Reproduce the records below exactly, but only between the lines holding "его понятия заключается" and "количестве, есть в", inclusive.

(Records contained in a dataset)
#####

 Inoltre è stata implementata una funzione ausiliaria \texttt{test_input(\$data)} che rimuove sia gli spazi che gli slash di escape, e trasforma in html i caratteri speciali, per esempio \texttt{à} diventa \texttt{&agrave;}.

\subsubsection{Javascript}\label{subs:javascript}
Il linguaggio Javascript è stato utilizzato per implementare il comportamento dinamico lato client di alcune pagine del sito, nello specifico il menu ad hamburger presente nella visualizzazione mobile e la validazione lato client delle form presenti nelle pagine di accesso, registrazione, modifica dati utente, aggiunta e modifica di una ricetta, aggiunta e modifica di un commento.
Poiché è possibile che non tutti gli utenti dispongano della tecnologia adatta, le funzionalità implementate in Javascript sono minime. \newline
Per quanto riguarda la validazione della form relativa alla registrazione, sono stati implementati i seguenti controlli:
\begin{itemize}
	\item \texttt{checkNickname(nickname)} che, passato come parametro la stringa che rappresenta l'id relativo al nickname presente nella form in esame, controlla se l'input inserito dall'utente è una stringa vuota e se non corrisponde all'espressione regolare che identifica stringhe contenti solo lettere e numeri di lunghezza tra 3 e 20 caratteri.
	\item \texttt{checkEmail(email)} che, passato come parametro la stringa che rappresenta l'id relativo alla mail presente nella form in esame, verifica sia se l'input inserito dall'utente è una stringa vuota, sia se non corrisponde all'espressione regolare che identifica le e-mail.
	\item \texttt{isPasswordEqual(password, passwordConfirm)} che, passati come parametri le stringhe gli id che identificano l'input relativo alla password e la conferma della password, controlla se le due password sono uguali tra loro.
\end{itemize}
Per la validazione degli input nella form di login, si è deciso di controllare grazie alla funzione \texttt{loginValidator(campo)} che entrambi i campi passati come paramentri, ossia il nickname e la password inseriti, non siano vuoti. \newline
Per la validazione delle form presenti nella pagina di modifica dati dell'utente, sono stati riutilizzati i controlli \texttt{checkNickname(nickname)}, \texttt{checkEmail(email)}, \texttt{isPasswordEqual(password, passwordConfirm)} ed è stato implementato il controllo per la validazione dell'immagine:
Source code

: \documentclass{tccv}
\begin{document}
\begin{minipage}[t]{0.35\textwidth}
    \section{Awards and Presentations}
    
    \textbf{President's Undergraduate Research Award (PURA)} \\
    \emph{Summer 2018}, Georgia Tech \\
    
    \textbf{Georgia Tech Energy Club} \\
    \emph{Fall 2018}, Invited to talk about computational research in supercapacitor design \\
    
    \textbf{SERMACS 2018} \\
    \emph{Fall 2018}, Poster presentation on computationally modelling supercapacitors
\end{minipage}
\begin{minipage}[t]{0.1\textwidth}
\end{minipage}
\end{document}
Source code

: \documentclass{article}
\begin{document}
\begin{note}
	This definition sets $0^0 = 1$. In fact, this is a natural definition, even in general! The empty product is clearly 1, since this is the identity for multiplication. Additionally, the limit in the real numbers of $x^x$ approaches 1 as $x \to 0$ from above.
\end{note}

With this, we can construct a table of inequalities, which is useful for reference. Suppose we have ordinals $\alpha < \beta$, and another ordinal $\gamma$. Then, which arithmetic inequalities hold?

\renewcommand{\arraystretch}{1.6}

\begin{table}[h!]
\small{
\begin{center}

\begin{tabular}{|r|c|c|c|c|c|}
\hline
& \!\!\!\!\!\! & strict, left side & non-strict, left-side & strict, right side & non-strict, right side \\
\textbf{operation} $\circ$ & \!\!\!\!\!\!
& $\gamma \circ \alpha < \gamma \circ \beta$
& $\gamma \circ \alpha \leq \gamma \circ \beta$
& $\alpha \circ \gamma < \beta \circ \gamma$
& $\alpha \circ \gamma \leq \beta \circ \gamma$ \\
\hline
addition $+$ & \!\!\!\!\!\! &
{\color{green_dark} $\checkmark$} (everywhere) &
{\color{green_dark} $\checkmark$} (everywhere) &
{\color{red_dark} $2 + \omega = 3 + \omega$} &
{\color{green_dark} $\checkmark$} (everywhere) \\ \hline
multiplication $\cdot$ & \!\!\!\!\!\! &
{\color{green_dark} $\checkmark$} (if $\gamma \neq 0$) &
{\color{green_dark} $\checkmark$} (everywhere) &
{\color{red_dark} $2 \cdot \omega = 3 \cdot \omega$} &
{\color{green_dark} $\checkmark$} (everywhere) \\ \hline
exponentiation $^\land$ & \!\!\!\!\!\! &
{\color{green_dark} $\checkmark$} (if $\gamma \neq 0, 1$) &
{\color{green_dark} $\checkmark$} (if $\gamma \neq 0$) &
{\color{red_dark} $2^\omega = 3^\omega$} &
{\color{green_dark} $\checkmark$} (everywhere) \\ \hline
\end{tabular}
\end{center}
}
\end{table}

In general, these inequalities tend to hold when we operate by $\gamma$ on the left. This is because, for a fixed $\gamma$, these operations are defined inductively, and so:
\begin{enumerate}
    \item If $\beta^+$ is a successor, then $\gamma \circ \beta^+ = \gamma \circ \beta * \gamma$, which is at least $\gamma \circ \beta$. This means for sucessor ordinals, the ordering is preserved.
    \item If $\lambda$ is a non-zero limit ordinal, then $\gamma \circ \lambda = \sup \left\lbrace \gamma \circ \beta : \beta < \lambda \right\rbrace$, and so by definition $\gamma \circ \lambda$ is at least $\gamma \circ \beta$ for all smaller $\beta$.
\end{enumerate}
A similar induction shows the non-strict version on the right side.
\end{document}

#####

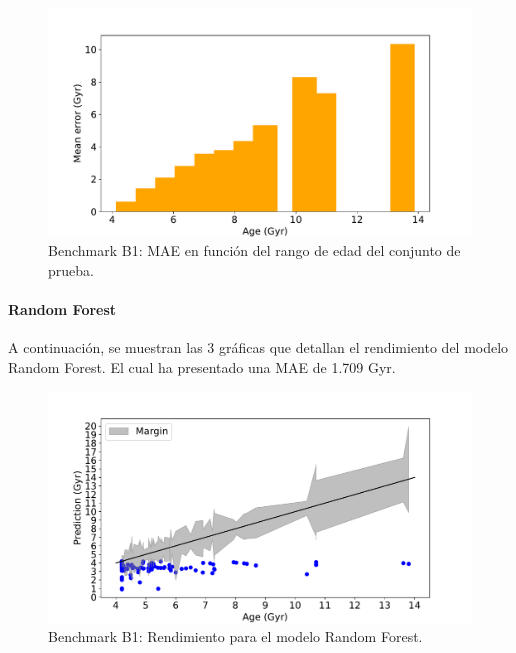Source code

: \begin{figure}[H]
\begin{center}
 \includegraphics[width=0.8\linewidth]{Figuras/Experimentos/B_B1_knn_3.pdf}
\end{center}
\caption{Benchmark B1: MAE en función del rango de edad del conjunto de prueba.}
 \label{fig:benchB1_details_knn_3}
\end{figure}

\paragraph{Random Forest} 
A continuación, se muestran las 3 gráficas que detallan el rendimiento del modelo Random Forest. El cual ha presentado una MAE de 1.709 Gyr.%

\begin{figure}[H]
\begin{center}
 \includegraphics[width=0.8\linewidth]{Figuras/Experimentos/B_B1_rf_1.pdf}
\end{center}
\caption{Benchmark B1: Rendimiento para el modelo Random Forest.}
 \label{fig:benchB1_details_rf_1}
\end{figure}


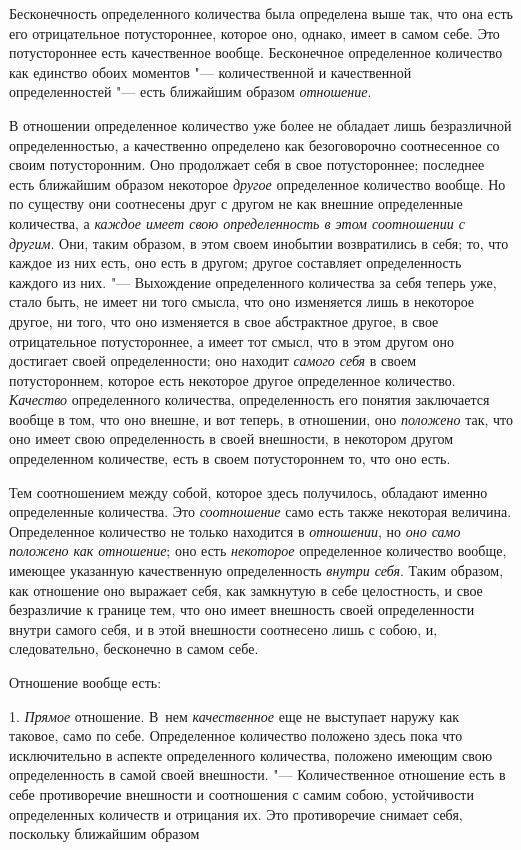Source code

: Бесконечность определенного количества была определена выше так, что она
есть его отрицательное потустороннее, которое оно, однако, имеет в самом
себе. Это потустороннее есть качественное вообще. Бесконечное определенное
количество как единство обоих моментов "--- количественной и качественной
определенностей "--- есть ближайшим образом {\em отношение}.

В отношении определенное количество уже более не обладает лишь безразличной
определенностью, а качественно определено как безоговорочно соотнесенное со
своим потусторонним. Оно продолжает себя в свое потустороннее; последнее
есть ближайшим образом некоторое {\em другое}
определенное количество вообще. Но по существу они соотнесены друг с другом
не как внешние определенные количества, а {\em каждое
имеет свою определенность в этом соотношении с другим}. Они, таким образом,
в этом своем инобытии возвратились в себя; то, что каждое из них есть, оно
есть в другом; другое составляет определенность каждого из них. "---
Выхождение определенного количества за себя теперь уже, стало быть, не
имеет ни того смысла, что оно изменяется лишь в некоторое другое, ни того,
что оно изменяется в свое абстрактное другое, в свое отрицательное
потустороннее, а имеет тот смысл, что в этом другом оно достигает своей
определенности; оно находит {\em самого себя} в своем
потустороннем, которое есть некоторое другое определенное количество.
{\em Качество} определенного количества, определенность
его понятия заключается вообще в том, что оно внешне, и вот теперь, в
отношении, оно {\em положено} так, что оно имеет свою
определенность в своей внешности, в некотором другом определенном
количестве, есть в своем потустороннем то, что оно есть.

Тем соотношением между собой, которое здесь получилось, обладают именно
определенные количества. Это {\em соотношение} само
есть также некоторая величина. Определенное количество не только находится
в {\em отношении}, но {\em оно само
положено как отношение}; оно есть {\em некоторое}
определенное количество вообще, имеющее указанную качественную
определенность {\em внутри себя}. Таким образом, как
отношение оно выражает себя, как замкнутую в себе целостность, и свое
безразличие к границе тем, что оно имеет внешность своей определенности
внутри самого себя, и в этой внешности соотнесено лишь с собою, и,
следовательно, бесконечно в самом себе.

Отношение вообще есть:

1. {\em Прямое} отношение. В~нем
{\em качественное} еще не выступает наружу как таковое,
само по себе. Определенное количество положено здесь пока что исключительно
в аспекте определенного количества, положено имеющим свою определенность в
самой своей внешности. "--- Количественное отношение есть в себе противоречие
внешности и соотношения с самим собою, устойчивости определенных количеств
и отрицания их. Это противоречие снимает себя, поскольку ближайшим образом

#####

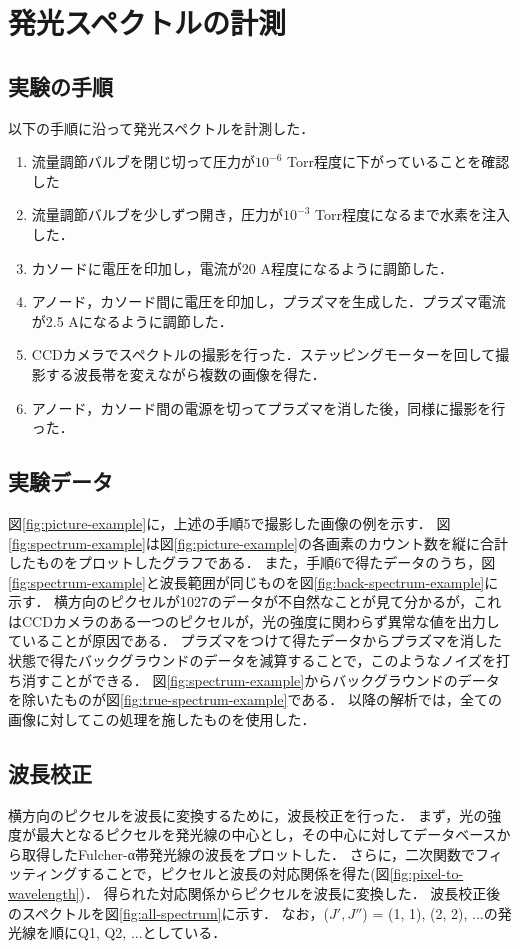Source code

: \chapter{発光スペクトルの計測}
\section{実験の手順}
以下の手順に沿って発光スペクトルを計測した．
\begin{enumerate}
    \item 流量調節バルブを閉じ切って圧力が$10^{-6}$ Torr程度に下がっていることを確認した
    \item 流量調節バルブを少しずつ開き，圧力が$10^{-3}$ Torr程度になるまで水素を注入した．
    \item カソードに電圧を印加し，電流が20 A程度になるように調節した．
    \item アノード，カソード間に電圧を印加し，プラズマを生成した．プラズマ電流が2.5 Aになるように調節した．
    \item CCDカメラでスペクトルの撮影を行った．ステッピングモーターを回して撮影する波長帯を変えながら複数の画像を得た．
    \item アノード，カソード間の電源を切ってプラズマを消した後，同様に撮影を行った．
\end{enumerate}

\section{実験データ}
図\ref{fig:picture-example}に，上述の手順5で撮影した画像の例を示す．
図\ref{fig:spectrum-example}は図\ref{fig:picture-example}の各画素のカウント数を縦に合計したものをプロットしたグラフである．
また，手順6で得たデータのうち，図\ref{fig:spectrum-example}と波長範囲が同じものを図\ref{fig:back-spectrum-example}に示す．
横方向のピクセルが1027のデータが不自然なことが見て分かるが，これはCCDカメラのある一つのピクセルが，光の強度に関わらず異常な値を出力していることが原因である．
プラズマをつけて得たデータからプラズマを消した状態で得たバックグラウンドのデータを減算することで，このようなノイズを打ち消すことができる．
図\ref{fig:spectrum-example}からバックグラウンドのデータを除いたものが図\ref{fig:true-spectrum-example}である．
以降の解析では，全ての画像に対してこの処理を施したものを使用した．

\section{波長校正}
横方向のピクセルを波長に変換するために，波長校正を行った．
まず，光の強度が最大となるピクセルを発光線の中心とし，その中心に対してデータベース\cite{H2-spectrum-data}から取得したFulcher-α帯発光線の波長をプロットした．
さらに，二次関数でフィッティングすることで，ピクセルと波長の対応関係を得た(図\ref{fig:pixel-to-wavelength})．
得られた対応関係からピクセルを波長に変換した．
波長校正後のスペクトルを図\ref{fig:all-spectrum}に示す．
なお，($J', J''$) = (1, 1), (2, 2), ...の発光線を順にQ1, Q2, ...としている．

#####

* _Reply_:
его понятия заключается вообще в том, что оно внешне, и вот теперь, в
отношении, оно {\em положено} так, что оно имеет свою
определенность в своей внешности, в некотором другом определенном
количестве, есть в своем потустороннем то, что оно есть.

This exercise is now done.